While using the above data elements in an Excel workbook, the RAID log owner could construct visual relationships and information graphs to accompany the quantitative elements of the log. Below are several metrics you could employ that will help you capture your RAID Log’s true value:

  • Total open items per workstream
  • Total open items vs. total closed item
  • Ratio of open vs closed items
  • Number of R, A, I, D per workstream or status (open/closed)
  • Number of overdue items
  • RAID log entry distribution per workstream
  • Number of items due in the forthcoming weeks or a specific project deadline
  • Log volume record by month or week of project
  • Number of items owned by project management/business/tech team
  • Distribution of items percentage to each owner
  • Number of items owned by each owner

The way you display your data has a direct impact on the perception of its value. Strategically placing charts, or, contrarily, including too many, has influence over the reader’s attention span and value-added feedback. In addition, selecting the right style of a chart provides immense help in drawing out RAID statuses. For example, pie charts are excellent tools for displaying distributions. Bar charts would be ideal for showing quantified sums, such as number of items logged per workstream. Scatter charts or line graphs are best utilized when breaking down large volumes of information across the project’s lifetime, such as number of entries logged per a particular week or month. Furthermore, if the visuals are helpful to the project management team and others, individuals can take out portions of your dashboard for their deliverables. An example may be a Scrum Master copying and pasting your overdue item distribution pie chart for their monthly status PowerPoint deck. Or, a senior leader may want to utilize one of your bar charts displaying a list of workstream risks, so they can influence certain business or technology leaders to get moving on an action item.

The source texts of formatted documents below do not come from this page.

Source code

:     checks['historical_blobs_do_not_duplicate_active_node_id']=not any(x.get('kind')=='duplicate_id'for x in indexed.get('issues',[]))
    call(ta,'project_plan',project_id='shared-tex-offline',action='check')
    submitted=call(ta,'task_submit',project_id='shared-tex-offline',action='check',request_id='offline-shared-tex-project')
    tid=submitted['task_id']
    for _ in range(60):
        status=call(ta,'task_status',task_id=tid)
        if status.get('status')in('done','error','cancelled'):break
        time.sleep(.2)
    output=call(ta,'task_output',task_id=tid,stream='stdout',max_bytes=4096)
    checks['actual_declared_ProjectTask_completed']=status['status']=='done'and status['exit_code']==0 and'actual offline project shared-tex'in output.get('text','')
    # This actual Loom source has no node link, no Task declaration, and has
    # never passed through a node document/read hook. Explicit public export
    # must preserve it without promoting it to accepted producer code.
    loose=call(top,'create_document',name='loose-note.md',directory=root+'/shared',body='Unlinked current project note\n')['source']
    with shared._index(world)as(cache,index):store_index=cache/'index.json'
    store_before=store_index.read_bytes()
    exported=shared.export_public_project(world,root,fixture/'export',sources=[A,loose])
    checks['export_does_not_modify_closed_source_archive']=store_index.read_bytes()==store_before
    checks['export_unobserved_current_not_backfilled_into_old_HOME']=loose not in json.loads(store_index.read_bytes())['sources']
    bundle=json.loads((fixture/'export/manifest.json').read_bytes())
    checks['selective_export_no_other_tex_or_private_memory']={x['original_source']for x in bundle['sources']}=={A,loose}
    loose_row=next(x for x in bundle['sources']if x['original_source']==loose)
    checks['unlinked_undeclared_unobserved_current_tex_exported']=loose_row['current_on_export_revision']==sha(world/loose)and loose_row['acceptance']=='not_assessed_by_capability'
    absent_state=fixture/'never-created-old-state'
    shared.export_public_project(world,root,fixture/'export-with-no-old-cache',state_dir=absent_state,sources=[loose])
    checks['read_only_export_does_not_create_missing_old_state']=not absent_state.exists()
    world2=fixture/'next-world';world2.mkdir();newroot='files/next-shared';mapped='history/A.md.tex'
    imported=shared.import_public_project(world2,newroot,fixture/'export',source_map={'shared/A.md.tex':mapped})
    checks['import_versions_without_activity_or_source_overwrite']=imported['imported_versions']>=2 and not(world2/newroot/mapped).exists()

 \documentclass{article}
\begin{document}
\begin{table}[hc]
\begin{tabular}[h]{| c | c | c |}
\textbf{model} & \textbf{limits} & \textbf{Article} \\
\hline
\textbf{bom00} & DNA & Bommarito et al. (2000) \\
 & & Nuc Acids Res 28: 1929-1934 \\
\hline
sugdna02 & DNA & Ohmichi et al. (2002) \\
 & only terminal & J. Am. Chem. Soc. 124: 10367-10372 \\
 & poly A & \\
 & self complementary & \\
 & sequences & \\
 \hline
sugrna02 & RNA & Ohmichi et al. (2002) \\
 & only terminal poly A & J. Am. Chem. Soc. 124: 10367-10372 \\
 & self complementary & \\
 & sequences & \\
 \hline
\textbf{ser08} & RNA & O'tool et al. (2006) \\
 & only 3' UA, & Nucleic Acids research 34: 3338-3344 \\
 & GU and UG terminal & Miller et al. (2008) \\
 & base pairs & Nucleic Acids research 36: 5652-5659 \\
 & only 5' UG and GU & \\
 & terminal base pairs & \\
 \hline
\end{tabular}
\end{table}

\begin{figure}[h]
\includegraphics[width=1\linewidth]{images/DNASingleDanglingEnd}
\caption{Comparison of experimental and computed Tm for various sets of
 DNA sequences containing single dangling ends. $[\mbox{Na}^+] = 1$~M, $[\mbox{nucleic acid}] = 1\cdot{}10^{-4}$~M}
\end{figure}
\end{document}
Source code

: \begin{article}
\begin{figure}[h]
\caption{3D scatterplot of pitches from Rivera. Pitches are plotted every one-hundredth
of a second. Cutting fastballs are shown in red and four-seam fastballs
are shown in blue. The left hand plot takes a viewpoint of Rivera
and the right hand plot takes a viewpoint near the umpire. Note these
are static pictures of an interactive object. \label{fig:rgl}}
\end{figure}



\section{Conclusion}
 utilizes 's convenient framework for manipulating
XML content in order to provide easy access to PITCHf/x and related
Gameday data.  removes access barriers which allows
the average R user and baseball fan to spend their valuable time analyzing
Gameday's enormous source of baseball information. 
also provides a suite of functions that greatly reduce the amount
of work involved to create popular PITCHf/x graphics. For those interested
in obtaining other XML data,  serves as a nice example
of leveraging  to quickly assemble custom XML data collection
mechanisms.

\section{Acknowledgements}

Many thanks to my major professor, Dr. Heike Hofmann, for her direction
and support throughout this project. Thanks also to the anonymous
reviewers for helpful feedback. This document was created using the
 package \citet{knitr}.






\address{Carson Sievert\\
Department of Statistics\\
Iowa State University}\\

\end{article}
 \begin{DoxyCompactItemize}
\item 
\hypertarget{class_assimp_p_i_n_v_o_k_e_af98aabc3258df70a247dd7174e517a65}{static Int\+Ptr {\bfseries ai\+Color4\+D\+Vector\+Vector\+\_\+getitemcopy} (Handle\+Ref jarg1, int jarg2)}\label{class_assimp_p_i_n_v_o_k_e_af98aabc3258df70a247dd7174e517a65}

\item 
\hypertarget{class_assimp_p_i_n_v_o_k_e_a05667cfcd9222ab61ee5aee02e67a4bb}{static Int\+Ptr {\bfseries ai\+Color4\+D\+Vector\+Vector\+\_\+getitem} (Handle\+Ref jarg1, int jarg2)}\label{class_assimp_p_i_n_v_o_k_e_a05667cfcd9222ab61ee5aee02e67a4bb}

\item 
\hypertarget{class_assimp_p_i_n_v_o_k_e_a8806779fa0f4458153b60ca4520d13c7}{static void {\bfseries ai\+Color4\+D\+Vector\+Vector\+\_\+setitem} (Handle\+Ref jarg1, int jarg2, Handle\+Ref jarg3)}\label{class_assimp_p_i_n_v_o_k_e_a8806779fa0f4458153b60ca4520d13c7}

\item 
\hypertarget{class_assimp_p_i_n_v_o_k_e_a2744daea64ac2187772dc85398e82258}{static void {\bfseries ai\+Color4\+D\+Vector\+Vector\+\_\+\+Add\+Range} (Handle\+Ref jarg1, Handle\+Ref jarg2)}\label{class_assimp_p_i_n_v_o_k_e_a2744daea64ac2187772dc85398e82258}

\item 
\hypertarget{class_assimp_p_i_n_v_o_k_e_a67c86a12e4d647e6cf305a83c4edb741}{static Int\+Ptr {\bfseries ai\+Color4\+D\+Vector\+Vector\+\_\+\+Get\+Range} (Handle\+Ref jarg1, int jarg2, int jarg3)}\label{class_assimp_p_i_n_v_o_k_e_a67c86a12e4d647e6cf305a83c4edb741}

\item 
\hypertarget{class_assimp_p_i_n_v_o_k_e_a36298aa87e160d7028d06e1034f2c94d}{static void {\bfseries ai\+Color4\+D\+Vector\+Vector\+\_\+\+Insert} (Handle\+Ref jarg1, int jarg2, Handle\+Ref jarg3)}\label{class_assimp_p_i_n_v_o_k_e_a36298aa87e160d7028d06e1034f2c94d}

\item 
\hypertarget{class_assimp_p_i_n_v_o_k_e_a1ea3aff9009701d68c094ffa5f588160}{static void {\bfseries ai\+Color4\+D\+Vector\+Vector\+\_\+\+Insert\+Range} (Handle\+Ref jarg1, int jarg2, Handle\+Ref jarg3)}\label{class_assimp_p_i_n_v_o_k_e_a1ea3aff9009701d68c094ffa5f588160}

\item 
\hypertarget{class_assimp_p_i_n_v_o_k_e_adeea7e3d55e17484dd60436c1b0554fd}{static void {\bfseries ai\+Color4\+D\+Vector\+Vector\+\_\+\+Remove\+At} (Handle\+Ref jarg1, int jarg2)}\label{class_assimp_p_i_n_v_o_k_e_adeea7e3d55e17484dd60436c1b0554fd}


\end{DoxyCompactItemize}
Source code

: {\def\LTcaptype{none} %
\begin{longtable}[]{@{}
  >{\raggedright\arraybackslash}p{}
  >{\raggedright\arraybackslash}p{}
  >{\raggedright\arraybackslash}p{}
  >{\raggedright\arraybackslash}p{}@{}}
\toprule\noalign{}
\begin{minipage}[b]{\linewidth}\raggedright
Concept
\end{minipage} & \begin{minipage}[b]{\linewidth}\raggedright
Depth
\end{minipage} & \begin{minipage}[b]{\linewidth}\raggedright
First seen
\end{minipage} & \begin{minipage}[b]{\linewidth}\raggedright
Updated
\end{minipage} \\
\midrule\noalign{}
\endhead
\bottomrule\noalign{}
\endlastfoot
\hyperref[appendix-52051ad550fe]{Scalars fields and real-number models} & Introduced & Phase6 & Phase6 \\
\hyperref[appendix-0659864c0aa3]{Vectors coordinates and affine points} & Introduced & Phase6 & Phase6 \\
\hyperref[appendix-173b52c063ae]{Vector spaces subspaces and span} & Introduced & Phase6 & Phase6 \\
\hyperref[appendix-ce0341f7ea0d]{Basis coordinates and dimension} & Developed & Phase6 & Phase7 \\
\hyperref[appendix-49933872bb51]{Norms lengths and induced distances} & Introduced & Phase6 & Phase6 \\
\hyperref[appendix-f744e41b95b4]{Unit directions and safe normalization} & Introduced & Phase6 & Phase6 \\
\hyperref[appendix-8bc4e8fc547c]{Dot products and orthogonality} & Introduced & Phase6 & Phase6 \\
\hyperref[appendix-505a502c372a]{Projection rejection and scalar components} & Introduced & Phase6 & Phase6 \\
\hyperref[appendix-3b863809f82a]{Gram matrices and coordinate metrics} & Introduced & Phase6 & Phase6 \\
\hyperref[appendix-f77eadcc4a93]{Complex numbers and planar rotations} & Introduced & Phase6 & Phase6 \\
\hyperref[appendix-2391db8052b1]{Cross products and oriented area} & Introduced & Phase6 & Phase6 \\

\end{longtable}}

The RAID log, without the analytics, is simply a central repository of information. A RAID log with analytics, however, is a visual centerpiece that communicates a story about your project. In an Excel RAID log, you could have three tabs, for example: (1) Visual dashboard, (2) RAID log, (3) Worksheet deck. Using COUNTIFS, pivot tables, and SUMIFS formulas will help the owner automate the front tab dashboard. The worksheet deck can be an empty sheet where the owner creates customized visuals based on project leadership feedback and project management status or reporting decks. Along with being used in post-project auditing, the RAID is a critical tool that plays a major role in documenting and advertising change throughout your project’s lifespan.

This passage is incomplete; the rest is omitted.